The circumstance common to the careers of all the key Georgian opposition leaders – former head of the parliament N. Burjanadze, former Georgian ambassador to the UN I. Alasania, former Georgian Prime Minister Z. Nogaideli – is that somehow all of them became aware of the ruinous character of Saakashvili’s political course literally overnight. Besides, neither of them has proposed a strategy – or even some sort of tactic – that could help to remove the current Georgian President from power. Saakashvili’s aggression against South Ossetia last August, which ended with Georgia’s crushing defeat and put the country on the verge of a national catastrophe, became a wakeup call for the three opposition leaders. Only at this point did they realize that the five years of Saakashvili’s presidency led the country nowhere.
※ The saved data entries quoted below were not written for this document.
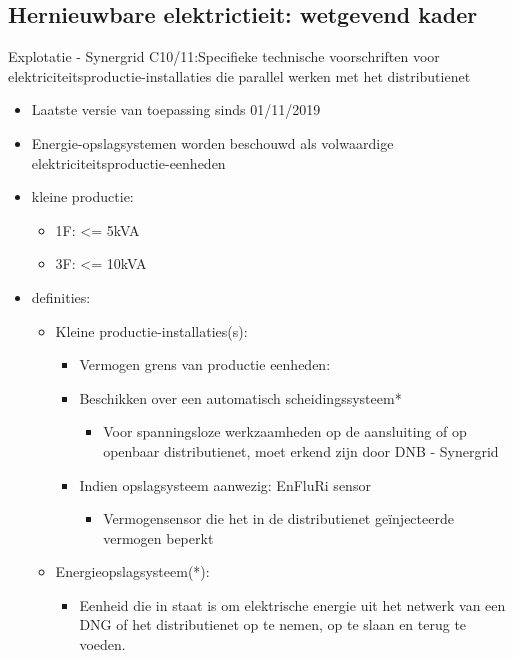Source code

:\documentclass[12pt]{article}
\begin{document}
\subsection{Hernieuwbare elektrictieit: wetgevend kader}
Explotatie - Synergrid C10/11:Specifieke technische voorschriften voor elektriciteitsproductie-installaties die parallel werken met het distributienet\begin{itemize}
    \item Laatste versie van toepassing sinds 01/11/2019 
    \item Energie-opslagsystemen worden beschouwd als volwaardige elektriciteitsproductie-eenheden
    \item kleine productie:\begin{itemize}
        \item 1F: <= 5kVA
        \item 3F: <= 10kVA
    \end{itemize}
    \item definities:\begin{itemize}
        \item Kleine productie-installaties(s):\begin{itemize}
            \item Vermogen grens van productie eenheden:%
            \item Beschikken over een automatisch scheidingssysteem*\begin{itemize}
                \item Voor spanningsloze werkzaamheden op de aansluiting of op openbaar distributienet, moet erkend zijn door DNB - Synergrid
            \end{itemize}
            \item Indien opslagsysteem aanwezig: EnFluRi sensor\begin{itemize}
                \item Vermogensensor die het in de distributienet geïnjecteerde vermogen beperkt
            \end{itemize}
        \end{itemize}
        \item Energieopslagsysteem(*):\begin{itemize}
            \item Eenheid die in staat is om elektrische energie uit het netwerk van een DNG of het
            distributienet op te nemen, op te slaan en terug te voeden.
        \end{itemize}

\end{itemize}
\end{itemize}
\end{document}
Before that neither of the three politicians had any problem with Saakashvili, or at least they did not feel that any urgent action was needed.
As for the action, the opposition appears totally helpless from the organizational point of view. Twelve political parties including Burjanadze’s Democratic Movement – United Georgia, Georgia’s Path led by former Foreign Minister S. Zurabishvili, the Freedom headed by K. Gamsakhurdia (the son of Georgia’s first post-Soviet President), and a number of smaller players plus 4 NGOs announced that mass protest rallies would be held on April 9, the only demand being the unconditional resignation of President Saakashvili.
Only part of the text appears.